• Records to process:

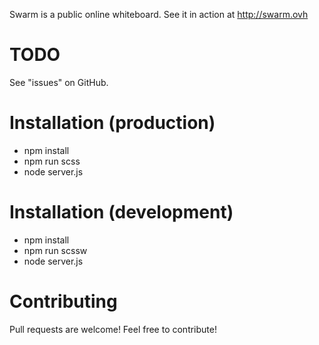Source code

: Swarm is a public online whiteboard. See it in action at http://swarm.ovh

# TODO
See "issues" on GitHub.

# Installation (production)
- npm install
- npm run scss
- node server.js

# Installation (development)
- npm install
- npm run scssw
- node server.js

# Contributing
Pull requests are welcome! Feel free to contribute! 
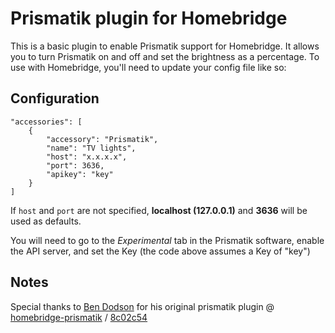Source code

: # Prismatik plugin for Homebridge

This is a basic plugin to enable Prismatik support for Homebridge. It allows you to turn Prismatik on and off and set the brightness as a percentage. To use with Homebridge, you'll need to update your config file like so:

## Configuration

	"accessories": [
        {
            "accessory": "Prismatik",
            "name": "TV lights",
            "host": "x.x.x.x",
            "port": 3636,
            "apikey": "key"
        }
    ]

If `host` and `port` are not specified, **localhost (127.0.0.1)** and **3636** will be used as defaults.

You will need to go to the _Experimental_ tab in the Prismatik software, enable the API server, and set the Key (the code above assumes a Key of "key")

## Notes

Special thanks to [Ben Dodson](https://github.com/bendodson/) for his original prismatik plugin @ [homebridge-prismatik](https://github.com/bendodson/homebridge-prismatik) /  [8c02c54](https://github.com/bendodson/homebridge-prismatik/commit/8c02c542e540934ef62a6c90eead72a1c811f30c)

---

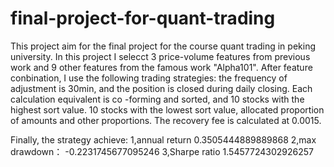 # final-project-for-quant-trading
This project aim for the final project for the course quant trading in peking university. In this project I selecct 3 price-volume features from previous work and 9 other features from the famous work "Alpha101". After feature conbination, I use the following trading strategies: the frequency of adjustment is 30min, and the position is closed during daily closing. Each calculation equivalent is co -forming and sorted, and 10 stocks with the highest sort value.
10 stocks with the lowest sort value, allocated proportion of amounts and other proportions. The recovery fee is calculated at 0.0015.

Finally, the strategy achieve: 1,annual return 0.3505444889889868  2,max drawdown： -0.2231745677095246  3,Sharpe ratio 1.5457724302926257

...

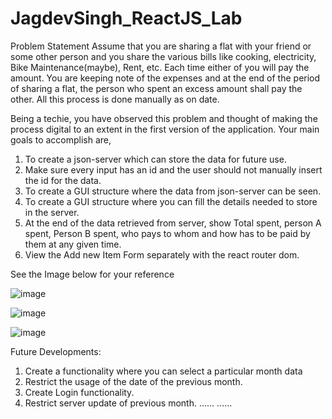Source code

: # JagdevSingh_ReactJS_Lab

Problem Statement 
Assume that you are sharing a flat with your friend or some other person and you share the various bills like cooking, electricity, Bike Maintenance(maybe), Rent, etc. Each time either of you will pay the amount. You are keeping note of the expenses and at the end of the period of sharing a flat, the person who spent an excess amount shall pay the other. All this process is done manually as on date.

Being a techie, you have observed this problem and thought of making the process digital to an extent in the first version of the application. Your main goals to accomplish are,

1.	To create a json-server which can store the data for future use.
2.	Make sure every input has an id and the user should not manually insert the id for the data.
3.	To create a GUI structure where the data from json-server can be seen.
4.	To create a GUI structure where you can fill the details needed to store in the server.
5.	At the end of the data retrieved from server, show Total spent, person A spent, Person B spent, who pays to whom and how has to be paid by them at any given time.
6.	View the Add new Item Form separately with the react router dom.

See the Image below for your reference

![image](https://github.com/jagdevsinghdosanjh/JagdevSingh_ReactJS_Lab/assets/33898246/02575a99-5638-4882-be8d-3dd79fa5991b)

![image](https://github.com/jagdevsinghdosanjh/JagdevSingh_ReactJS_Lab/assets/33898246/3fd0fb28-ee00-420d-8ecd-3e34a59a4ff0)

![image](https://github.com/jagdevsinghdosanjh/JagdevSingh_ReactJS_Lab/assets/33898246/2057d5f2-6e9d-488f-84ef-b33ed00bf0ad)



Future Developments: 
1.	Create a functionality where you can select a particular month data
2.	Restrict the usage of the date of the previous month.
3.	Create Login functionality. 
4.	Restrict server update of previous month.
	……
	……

• Exercise:
Report each line of the records that holds the word "jagdevsinghdosanjh".

• Answer section:
![image](https://github.com/jagdevsinghdosanjh/JagdevSingh_ReactJS_Lab/assets/33898246/02575a99-5638-4882-be8d-3dd79fa5991b)
![image](https://github.com/jagdevsinghdosanjh/JagdevSingh_ReactJS_Lab/assets/33898246/3fd0fb28-ee00-420d-8ecd-3e34a59a4ff0)
![image](https://github.com/jagdevsinghdosanjh/JagdevSingh_ReactJS_Lab/assets/33898246/2057d5f2-6e9d-488f-84ef-b33ed00bf0ad)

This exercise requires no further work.